BECK『Dear Life』【満遍ない安心は
でも、もはやどこにあるのだろう】
―ただ、満遍ない安心はでも、もはやどこにあるのだろう。
***
いいタイミングで、いいムードのベックが戻ってきたなとこの曲を聴きながら、待望のアルバムには話題になった「Dreams」、「Wow」が含まれてながら、タイトルが『Colors』というのも期待が膨らむ。ブルージーでメロウな彼もいいのだが、こういうどこかフリーキーで跳ねた彼こそライヴの舞台での食卓でディナー風の演出をしていたような真骨頂の一端が見える。かの「Loser」で一躍、ジェネレーションXのシンボルとなった頃から既に、彼も50歳に近くなった。皆、年齢は平等に往く、変化を遂げながら。もうなくなった大阪のアメリカ村でのタワレコで96年の出世作『オディレイ!』が山積みされていた景色を瞼の裏でまだ蘇りながら、葉書で当たった『ミューテーションズ』のツアーでの滋味深さを大阪のホールで観たのもなつかしく、プライマル・スクリームとの並びで、01年の潮風で音が流れながらライヴを観たサマソニ以降も、何度となく彼のライヴは観て、新譜はチェックし、都度のアクションが気になっていたものの、どことなく少し距離感も持っていた中で、「Wow」からの「Dear Life」、さらに新作の流れで俄然、気持ちが揚がっている、あくまで私的なものとしても、この2017年というモードに。このリリック・ビデオもアヴァンギャルドで、この世相にイロニカルで、アート精神に溢れていて、要は、サイケで心地良い。最後のラララの脱力的な感じも如何にもで。

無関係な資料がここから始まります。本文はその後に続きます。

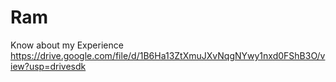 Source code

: # Ram
Know about my Experience https://drive.google.com/file/d/1B6Ha13ZtXmuJXvNqgNYwy1nxd0FShB3O/view?usp=drivesdk
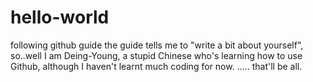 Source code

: # hello-world
following github guide
the guide tells me to "write a bit about yourself", so..well
I am Deing-Young, a stupid Chinese who's learning how to use Github, although I haven't learnt much coding for now.
.....
that'll be all.
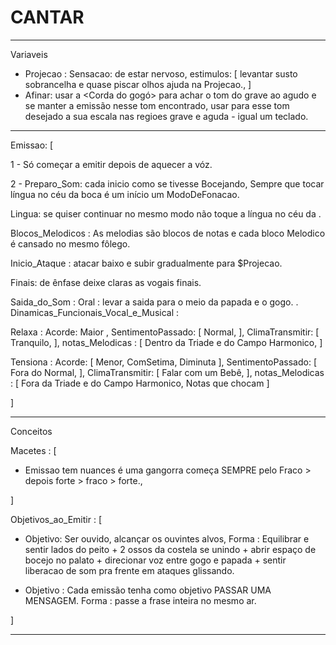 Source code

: # CANTAR

---

Variaveis
  - Projecao : Sensacao: de estar nervoso, estimulos: [ levantar susto sobrancelha e quase piscar olhos ajuda na Projecao., ]
  - Afinar: usar a <Corda do gogó> para achar o tom do grave ao agudo e se manter a emissão nesse tom encontrado, usar para esse tom desejado a sua escala nas regioes grave e aguda - igual um teclado.


---

Emissao: [

1 - Só começar a emitir depois de aquecer a vóz.

2 - Preparo_Som: cada inicio como se tivesse Bocejando, Sempre que tocar língua no céu da boca é um início um ModoDeFonacao.


Lingua: se quiser continuar no mesmo modo não toque a língua no céu da .

Blocos_Melodicos : As melodias são blocos de notas e cada bloco Melodico é cansado no mesmo fôlego.


  Inicio_Ataque : atacar baixo e subir gradualmente para $Projecao.

Finais: de ênfase deixe claras as vogais finais.

  Saida_do_Som : Oral : levar a saida para o meio da papada e o gogo.
  .
Dinamicas_Funcionais_Vocal_e_Musical :

  Relaxa :
    Acorde: Maior ,
    SentimentoPassado: [ Normal, ],
    ClimaTransmitir: [ Tranquilo, ],
    notas_Melodicas : [ Dentro da Triade e do Campo Harmonico, ]

  Tensiona :
    Acorde: [ Menor, ComSetima, Diminuta ],
    SentimentoPassado: [ Fora do Normal, ],
    ClimaTransmitir: [ Falar com um Bebê, ],
    notas_Melodicas : [ Fora da Triade e do Campo Harmonico, Notas que chocam ]

]

---


Conceitos

Macetes : [
- Emissao tem nuances é uma gangorra começa SEMPRE  pelo Fraco > depois forte > fraco > forte.,


]


Objetivos_ao_Emitir : [

- Objetivo: Ser ouvido, alcançar os ouvintes alvos,
 Forma : Equilibrar e sentir lados do peito + 2 ossos da costela se unindo + abrir espaço de bocejo no palato + direcionar voz entre gogo e papada + sentir liberacao de som pra frente em ataques glissando.


- Objetivo : Cada emissão tenha como objetivo PASSAR UMA MENSAGEM.
  Forma : passe a frase inteira no mesmo ar.


]

---

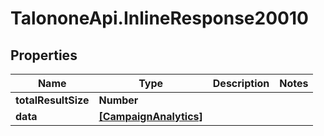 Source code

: # TalononeApi.InlineResponse20010

## Properties
Name | Type | Description | Notes
------------ | ------------- | ------------- | -------------
**totalResultSize** | **Number** |  | 
**data** | [**[CampaignAnalytics]**](CampaignAnalytics.md) |  | 


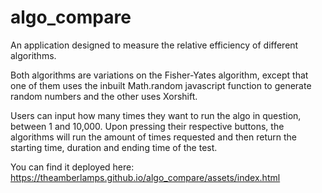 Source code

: # algo_compare
An application designed to measure the relative efficiency of different algorithms.

Both algorithms are variations on the Fisher-Yates algorithm, except that one of them uses the inbuilt Math.random javascript function to generate random numbers and the other uses Xorshift.

Users can input how many times they want to run the algo in question, between 1 and 10,000. Upon pressing their respective buttons, the algorithms will run the amount of times requested and then return the starting time, duration and ending time of the test.

You can find it deployed here: https://theamberlamps.github.io/algo_compare/assets/index.html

もしも。そこがどんな乱数下の場所で、どうやって行けばいいかもわからなくても、一つひとつ解決(策)を出さなくてもよくて、生活の中での愛でられる何かを重ねていけば、いずれほどける。それはリスク・ヘッジや効率性の是非などではなく、それぞれのDear Lifeはもっとその外の他者に認められるべきだと思うからだ。
Dear life, I’m holding on.
艱難な瀬でも、誰もがどこかで親愛なる日々を懸命に航続していると願いつつ、生き延びることは相対的な中で、過圧気味な絶対性に個々が否定されることないと信じながら。